По всему зданию загремели звонки, друзья сочувственно похлопали меня по плечу, разошлись по своим нормальным семинарам: встретимся за обедом! Я поплелся отыскивать комнату, где собирался этот чужеродный коллектив. "Только бы мне не сегодня обсуждаться, — молил я судьбу, — хоть пару деньков попривыкнуть! А если сегодня, то уж ни в коем случае не первым".
Семинаристов-баснописцев оказалось человек десять. Всех их я видел впервые, за исключением Левы Гаврилова, знакомого по выступлению в Политехе. Лев вытаращил на меня глаза:
— А ты чего сюда забрел, Олег?
— Да вот, впихнули в этот семинар, гады ...
— И чего они там думают? — удивился Лев, весь радостный в предвкушении начала мероприятия.
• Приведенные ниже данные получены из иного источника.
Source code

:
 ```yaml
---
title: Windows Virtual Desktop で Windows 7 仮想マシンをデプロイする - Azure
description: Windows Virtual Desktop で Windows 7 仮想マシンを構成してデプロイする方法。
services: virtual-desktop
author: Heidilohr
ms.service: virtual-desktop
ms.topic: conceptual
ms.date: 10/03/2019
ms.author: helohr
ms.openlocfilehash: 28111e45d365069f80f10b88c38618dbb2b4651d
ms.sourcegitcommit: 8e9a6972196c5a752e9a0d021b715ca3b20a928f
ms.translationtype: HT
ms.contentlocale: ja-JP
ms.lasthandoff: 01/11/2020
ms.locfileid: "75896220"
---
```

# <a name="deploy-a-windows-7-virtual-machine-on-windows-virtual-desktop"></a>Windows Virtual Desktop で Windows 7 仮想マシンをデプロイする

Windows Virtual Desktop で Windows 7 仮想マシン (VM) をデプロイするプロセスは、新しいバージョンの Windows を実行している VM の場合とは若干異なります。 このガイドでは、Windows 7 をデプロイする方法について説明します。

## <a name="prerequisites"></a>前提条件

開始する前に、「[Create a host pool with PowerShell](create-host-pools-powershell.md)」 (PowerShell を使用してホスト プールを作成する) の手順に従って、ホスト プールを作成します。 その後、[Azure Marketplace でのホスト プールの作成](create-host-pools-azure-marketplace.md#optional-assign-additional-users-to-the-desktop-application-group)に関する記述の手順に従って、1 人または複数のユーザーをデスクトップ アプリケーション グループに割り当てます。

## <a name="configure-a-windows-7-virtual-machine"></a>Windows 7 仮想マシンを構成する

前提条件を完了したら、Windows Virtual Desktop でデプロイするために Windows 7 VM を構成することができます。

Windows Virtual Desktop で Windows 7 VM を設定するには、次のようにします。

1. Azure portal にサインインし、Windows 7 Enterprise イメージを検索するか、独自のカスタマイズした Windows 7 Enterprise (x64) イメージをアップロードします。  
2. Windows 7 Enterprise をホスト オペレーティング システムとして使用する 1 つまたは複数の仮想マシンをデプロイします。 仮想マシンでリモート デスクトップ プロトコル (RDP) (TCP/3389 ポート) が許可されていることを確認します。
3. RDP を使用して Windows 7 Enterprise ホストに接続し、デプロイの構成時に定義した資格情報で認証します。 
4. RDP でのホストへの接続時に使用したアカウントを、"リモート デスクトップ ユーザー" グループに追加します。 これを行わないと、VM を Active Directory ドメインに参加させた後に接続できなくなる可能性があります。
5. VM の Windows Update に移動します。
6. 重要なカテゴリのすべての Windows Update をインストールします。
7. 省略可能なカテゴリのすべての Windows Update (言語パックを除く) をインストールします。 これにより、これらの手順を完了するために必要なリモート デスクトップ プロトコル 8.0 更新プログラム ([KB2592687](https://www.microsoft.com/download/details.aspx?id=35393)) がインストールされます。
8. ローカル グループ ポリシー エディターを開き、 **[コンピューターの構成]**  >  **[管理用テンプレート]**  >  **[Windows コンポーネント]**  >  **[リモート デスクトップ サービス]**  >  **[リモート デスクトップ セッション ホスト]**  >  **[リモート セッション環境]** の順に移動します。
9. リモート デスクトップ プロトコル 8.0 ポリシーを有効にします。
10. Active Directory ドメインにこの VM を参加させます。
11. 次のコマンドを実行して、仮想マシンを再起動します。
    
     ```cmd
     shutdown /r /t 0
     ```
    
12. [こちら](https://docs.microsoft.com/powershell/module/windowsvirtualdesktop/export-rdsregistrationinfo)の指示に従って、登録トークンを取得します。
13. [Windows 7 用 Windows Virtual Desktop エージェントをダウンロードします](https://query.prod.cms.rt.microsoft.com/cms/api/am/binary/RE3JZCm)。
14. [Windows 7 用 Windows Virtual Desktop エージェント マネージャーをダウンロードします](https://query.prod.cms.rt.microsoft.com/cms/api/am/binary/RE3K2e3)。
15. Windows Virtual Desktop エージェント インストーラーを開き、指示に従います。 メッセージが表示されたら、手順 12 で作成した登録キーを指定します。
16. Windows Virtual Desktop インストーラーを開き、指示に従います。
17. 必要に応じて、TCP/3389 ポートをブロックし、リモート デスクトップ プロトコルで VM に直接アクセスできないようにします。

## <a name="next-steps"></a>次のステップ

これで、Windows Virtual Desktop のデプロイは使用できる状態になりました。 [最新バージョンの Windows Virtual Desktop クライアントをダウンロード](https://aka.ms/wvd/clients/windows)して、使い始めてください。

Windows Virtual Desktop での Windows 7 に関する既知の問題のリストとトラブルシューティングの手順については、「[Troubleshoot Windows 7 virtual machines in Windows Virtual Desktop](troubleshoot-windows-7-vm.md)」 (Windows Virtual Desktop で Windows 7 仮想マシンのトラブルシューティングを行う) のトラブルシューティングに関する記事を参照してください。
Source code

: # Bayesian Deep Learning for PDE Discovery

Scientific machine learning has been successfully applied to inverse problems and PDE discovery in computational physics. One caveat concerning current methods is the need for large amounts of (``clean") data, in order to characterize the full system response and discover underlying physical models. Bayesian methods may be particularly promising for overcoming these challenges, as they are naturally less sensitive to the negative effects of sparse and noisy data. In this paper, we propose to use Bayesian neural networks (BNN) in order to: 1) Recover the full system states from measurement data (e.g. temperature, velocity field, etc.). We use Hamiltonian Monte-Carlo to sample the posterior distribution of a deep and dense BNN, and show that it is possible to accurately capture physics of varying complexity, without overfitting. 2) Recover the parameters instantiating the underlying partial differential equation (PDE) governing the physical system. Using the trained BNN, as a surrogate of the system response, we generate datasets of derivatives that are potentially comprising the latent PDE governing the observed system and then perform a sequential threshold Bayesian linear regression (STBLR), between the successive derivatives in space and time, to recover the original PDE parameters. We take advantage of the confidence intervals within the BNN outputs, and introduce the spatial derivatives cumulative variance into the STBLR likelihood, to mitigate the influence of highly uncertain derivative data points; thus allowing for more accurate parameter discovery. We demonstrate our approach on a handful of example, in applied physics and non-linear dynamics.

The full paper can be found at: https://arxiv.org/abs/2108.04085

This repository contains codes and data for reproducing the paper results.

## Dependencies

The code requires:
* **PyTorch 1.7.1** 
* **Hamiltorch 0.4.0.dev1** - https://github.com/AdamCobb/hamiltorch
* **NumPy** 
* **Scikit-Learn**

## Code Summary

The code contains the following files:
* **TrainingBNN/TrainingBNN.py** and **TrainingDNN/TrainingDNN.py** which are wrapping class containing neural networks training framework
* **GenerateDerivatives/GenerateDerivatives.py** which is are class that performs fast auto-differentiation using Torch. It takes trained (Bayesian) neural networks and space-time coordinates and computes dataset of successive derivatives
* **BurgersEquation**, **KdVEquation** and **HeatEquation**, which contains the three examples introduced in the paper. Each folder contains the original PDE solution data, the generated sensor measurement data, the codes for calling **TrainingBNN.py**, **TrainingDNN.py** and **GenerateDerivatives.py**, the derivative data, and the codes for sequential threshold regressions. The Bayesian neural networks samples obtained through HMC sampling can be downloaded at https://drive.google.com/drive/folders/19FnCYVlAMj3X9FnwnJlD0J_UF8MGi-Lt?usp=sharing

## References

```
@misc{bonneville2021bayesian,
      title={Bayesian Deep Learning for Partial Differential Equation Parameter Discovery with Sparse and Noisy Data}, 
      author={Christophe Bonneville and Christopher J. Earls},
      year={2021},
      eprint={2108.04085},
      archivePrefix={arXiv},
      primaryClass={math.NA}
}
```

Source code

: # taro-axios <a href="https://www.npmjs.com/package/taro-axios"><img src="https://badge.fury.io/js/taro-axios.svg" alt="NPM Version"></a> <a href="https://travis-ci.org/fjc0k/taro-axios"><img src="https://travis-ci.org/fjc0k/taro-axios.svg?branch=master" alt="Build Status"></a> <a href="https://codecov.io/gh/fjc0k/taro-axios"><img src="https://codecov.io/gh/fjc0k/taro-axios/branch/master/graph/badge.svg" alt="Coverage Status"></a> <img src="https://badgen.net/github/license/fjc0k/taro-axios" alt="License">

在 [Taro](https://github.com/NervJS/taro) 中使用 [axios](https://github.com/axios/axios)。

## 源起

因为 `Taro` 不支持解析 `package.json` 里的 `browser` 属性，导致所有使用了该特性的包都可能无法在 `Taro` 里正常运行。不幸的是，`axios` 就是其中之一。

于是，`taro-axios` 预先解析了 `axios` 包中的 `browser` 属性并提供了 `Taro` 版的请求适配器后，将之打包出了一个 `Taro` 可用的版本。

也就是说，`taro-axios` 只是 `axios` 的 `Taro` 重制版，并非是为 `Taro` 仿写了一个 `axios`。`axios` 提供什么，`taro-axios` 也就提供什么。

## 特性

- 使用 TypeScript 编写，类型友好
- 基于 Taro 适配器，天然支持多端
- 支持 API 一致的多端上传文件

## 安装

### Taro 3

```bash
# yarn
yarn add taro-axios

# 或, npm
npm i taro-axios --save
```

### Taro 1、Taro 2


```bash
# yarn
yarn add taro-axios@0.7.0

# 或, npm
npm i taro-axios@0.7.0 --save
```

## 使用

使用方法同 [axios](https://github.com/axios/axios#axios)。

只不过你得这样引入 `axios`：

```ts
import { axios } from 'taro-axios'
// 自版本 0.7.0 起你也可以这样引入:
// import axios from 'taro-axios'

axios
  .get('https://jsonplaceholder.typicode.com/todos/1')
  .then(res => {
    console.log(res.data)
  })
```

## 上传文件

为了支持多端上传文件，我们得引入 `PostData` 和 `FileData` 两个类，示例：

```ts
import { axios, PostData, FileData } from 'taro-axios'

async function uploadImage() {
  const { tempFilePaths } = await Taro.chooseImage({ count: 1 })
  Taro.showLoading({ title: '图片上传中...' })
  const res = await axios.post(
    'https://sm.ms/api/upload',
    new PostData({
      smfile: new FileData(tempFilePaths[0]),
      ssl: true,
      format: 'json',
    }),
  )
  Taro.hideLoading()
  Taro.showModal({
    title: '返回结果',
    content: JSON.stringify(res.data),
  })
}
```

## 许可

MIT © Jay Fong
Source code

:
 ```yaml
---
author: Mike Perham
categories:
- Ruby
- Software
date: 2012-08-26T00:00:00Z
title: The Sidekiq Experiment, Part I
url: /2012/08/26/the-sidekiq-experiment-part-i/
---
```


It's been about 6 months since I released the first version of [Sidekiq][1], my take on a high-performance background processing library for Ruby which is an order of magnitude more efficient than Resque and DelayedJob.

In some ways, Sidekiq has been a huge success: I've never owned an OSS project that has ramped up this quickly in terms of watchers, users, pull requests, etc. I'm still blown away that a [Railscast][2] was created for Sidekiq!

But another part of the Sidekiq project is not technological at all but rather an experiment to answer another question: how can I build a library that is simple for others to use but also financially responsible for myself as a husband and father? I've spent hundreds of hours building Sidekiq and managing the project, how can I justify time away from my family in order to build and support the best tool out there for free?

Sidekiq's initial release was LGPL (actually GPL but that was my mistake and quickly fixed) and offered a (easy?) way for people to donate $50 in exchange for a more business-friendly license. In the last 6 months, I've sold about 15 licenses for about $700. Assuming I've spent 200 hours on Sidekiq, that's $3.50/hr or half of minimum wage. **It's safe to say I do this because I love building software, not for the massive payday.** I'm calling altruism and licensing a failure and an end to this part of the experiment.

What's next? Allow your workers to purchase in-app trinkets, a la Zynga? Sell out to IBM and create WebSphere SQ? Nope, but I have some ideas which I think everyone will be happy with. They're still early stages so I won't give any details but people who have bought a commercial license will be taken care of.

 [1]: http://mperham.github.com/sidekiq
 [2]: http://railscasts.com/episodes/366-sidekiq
Руководителей семинара было трое. Запомнил я главного — Хазина. Мудрено было не запомнить этого, попутно с Зощенко и Ахматовой, охаянного Ждановым поэта. Знаменитое "Постановление" изучалось в школе, и словосочетание "пошляк Хазин" врезалось в память еще тогда. Так вот он каков, автор "Онегина в Ленинграде"! "Припомнив старые порядки, Решил дуэлью кончить спор, Полез в карман, Но кто-то спер Уже давно его перчатки. За неименьем таковых, Смолчал Евгений и затих..."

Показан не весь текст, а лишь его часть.